Launched by the government in November 2022, the Fund was intended to provide credit to low-income Kenyans overlooked by traditional lenders. However, according to KHRC, it has “locked borrowers into a debt cycle” rather than empowering them economically. Beaching out small loans with a mandatory savings deduction and a punitive 14-day repayment window, the fund has led to default rates as high as 68.3%—meaning the state loses roughly KSh 340 of every KSh 500 loaned.
The report also highlights chronic governance and transparency issues: the Fund was launched without a legally mandated oversight board, internal audit trails were absent, and the Auditor‑General was unable to conduct a full review due to missing documentation.(Kenya Human Rights Commission (KHRC))

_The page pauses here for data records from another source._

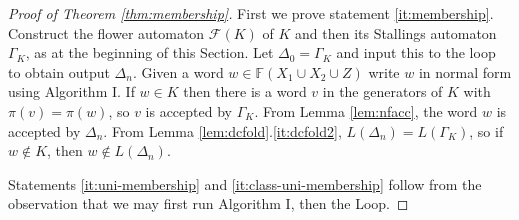 \documentclass[a4paper,12pt]{article}
\newcommand{\G}{\Gamma }
\newcommand{\D}{\Delta }
\renewcommand{\L}{\Lambda }
\renewcommand{\S}{\Sigma }
\newcommand{\cA}{{\cal{A}}}
\newcommand{\cF}{{\cal{F}}}
\newtheorem{theorem}{Theorem}[section]
\numberwithin{equation}{section}
\numberwithin{figure}{section}
\newcommand{\FF}{\ensuremath{\mathbb{F}}}
\renewcommand{\cF}{\mathcal{F}}
\begin{document}

\begin{proof}[Proof of Theorem \ref{thm:membership}]
First we prove statement \ref{it:membership}. 
Construct the flower automaton $\cF(K)$ of $K$ and then
its Stallings automaton $\G_K$,  as at the beginning of this Section. %
Let $\D_0=\G_K$ and input this to the loop to obtain output $\D_n$.
Given a word $w\in \FF(X_1\cup X_2\cup Z)$ write $w$ in normal form
using Algorithm I. If $w\in K$ then there is a word $v$ in the generators
 of $K$ with $\pi(v)=\pi(w)$, so $v$ is accepted by $\G_K$. From
Lemma \ref{lem:nfacc}, the word $w$ is accepted by $\D_n$. From
Lemma \ref{lem:dcfold}.\ref{it:dcfold2}, $L(\D_n)=L(\G_K)$,
so if $w\notin K$, then
$w\notin L(\D_n)$.

Statements \ref{it:uni-membership} and \ref{it:class-uni-membership} follow
from the observation that we may 
first run Algorithm I, then the Loop.
\end{proof}
\end{document}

KHRC concludes that these structural and financial weaknesses cannot be remedied through piecemeal tweaks. Instead, the Fund must be abolished entirely. “Quick money has become dead money,” the commission states.
Government Pushes Back
Reacting swiftly, the Ministry of Cooperatives & MSMEs, led by CS Wycliffe Oparanya, rejected KHRC’s findings as biased and politically motivated. Oparanya accused the report of relying on outdated early data—specifically from the first month of operation—to generalize its conclusions. He also criticized the KHRC for failing to consult ministry officials or the Fund’s management before publishing.
In defence of the Fund, the government clarified that only KSh 14 billion has been injected—not the KSh 50 billion figure cited by critics—and that over 26 million Kenyans have accessed credit. By contrast, more than 9 million borrowers are now eligible for higher-tier “Bridge” loans, and over 5 million have maintained good repayment records.
Oparanya also defended the Fund’s average daily disbursement of KSh 68 million and highlighted its role in building a behavioral credit-scoring system that could improve financial inclusion across the country.